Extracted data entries
════════

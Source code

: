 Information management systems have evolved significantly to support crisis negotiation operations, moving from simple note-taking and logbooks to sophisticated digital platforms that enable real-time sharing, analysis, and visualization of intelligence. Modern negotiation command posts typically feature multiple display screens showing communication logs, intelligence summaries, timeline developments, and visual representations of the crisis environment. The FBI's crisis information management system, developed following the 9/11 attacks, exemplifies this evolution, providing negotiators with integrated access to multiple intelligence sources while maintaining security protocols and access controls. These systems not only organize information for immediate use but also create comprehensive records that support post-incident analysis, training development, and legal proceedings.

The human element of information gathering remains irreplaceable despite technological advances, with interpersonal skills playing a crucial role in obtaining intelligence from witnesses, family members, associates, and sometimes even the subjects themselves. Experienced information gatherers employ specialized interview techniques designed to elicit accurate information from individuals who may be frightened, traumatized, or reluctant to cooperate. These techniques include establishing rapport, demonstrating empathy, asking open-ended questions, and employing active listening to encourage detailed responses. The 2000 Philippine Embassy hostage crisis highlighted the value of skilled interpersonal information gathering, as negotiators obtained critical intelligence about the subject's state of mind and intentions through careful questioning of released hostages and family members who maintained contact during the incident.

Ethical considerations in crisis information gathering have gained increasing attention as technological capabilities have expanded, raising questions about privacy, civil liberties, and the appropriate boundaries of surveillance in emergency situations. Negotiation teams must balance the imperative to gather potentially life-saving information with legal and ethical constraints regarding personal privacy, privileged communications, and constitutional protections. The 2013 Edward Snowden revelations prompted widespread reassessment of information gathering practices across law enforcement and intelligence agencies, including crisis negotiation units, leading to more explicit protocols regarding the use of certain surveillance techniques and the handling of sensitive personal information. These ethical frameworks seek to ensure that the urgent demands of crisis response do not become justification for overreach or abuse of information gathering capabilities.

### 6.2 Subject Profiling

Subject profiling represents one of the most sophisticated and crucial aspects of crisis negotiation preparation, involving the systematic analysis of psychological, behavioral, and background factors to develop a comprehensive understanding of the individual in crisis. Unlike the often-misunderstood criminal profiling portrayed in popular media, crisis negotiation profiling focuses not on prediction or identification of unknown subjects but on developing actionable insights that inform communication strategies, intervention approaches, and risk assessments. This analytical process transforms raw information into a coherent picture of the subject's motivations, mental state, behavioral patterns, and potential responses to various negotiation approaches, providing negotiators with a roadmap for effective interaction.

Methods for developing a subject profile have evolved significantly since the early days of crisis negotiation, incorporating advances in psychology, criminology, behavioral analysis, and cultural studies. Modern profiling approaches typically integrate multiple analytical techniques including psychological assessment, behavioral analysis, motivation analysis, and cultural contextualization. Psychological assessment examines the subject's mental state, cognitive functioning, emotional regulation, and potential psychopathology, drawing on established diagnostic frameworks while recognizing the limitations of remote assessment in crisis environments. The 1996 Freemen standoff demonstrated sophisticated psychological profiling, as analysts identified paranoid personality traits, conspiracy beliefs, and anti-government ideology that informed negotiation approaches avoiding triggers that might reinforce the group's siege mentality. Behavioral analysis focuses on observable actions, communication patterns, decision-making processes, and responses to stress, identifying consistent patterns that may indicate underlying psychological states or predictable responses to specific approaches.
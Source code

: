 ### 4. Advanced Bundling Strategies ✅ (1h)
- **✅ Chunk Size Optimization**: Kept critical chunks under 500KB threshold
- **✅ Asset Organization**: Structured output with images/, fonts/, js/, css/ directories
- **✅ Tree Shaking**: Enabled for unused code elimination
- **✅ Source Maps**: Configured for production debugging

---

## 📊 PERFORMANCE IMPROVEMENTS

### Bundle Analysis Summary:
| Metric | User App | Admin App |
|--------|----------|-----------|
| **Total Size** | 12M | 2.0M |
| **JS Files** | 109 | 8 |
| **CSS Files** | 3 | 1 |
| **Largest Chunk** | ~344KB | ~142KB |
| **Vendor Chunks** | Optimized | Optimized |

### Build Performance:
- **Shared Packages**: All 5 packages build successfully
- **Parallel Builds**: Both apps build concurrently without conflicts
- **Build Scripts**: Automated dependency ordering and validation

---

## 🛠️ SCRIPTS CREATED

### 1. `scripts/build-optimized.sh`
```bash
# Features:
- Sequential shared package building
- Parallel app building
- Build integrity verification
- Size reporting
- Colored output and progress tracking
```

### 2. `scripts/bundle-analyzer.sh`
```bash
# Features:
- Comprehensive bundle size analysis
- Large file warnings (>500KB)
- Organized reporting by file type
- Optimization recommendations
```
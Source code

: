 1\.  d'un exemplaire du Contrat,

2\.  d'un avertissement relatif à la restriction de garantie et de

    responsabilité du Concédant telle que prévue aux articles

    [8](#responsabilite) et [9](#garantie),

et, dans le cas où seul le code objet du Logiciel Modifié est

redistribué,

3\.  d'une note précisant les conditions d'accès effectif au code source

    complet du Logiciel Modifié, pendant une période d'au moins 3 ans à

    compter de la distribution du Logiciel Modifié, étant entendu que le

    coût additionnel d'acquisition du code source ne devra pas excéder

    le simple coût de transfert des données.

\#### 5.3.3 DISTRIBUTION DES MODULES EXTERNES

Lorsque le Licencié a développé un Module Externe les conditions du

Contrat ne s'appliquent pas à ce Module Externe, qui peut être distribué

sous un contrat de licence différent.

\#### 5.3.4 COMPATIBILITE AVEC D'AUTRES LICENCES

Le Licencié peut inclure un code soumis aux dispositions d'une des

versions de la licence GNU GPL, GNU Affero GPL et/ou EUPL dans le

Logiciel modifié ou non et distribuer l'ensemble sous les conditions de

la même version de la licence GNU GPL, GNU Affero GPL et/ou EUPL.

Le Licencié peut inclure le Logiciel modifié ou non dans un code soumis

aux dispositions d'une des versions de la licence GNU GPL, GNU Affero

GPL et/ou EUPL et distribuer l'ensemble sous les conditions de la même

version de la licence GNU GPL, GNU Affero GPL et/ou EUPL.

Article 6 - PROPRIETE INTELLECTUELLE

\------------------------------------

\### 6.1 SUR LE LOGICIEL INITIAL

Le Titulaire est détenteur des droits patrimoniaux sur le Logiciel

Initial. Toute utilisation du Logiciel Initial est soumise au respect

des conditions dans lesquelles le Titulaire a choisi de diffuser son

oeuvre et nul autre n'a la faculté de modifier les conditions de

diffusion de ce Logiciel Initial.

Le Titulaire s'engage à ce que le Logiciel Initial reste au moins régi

════════

WHAT IS BEING ASKED: Would you please repeat exactly the lines above, starting at the line with "Lorsque le Licencié" and stopping at the line with "la même version", both included?

RESULT FOR THIS EXERCISE:
Lorsque le Licencié a développé un Module Externe les conditions du

Contrat ne s'appliquent pas à ce Module Externe, qui peut être distribué

sous un contrat de licence différent.

\#### 5.3.4 COMPATIBILITE AVEC D'AUTRES LICENCES

Le Licencié peut inclure un code soumis aux dispositions d'une des

versions de la licence GNU GPL, GNU Affero GPL et/ou EUPL dans le

Logiciel modifié ou non et distribuer l'ensemble sous les conditions de

la même version de la licence GNU GPL, GNU Affero GPL et/ou EUPL.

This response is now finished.